OTC Antifungal Drug Misuse Associated With Patient-Diagnosed Vulvovaginal Candidiasis
Abstract & Commentary
Synopsis: Slightly more than one half of women who purchased antifungal vaginal medications in this survey had demonstrable vulvovaginal candidiasis.
Source: Ferris D, et al. Obstet Gynecol. 2002;99: 419-425.
Ferris and associates attempted to estimate the proportion of women who purchased antifungal over-the-counter (OTC) medications who actually had the disease. They also examined whether a previous history of candidiasis or reading the OTC package label improved a woman’s diagnostic accuracy.
Ferris et al collected cases from 5 urban areas. Women were required to be 18 years of age or older, were in the process of purchasing an antifungal medication, and presented for examination prior to using the purchased material. The women were recruited by pharmacists and other employees of pharmacy and grocery stores in the study cities. Despite having a metropolitan female population of several million, only 104 women were initially enrolled in the study during the 4-month study window. Of these, 9 were excluded.
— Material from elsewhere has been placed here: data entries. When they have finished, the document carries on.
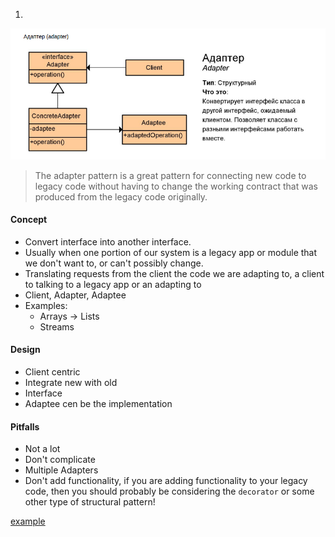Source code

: 
1. 

![alt text](images/adapter.png)

> The adapter pattern is a great pattern for connecting new code to legacy code without 
> having to change the working contract that was produced from the legacy code originally.

#### Concept
 - Convert interface into another interface.
 - Usually when one portion of our system is a legacy app or module that we don't want to, or can't possibly change.
 - Translating requests from the client the code we are adapting to, a client to talking to a legacy app or an adapting to 
 - Client, Adapter, Adaptee
 - Examples:
 	 - Arrays -> Lists
 	 - Streams
 	 
#### Design
 - Client centric
 - Integrate new with old
 - Interface
 - Adaptee cen be the implementation
 
#### Pitfalls 
 - Not a lot
 - Don't complicate
 - Multiple Adapters
 - Don't add functionality, if you are adding functionality to your legacy code, 
   then you should probably be considering the `decorator` or some other type of structural pattern!
 
 
[example](_1_adapter/)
All of the women who agreed to participate in the study were examined within 24 hours of their product purchase. All women had microscopic evaluation of their vaginal secretions. Multiple cultures were obtained, as well as a Gram stain of the vaginal secretion. Cultures for chlamydia and gonorrhea were performed.
Only one third of the women had vulvovaginal candidiasis alone, but a total of 53.5% had candidiasis with or without bacterial vaginosis or trichomonas. Overall, only 13 of the 95 women were found to be completely normal. (Of interest, Ferris et al do not comment on their interpretation of the reason these women were having symptoms.)
Based on these results, Ferris et al conclude that nearly half the women in their sample were wasting their personal health care dollars by purchasing OTC antifungal agents. They also suggest the primary beneficiaries of the OTC availability of these medications are the pharmaceutical companies. However, they do suggest that because nearly one half of the women did have a yeast infection and would presumably have been cured of that condition with the OTC medication without a physician examination, the overall health care industry expense might be less than when these medications were only available by prescription.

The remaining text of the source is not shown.